▶ _Exercise goal_
Please repeat the data shown below, word for word.

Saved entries

BEGIN

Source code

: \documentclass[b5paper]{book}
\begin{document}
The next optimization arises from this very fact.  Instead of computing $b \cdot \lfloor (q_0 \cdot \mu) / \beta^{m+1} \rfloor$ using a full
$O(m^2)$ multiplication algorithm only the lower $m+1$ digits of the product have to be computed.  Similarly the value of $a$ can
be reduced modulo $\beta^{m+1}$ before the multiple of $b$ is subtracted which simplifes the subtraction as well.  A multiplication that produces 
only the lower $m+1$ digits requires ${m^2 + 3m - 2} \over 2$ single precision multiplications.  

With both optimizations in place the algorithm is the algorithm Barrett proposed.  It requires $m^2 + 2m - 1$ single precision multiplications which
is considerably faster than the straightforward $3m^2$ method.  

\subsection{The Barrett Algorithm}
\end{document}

END

▶ _Final answer_
Source code

: \documentclass[b5paper]{book}
\begin{document}
The next optimization arises from this very fact.  Instead of computing $b \cdot \lfloor (q_0 \cdot \mu) / \beta^{m+1} \rfloor$ using a full
$O(m^2)$ multiplication algorithm only the lower $m+1$ digits of the product have to be computed.  Similarly the value of $a$ can
be reduced modulo $\beta^{m+1}$ before the multiple of $b$ is subtracted which simplifes the subtraction as well.  A multiplication that produces 
only the lower $m+1$ digits requires ${m^2 + 3m - 2} \over 2$ single precision multiplications.  

With both optimizations in place the algorithm is the algorithm Barrett proposed.  It requires $m^2 + 2m - 1$ single precision multiplications which
is considerably faster than the straightforward $3m^2$ method.  

\subsection{The Barrett Algorithm}
\end{document}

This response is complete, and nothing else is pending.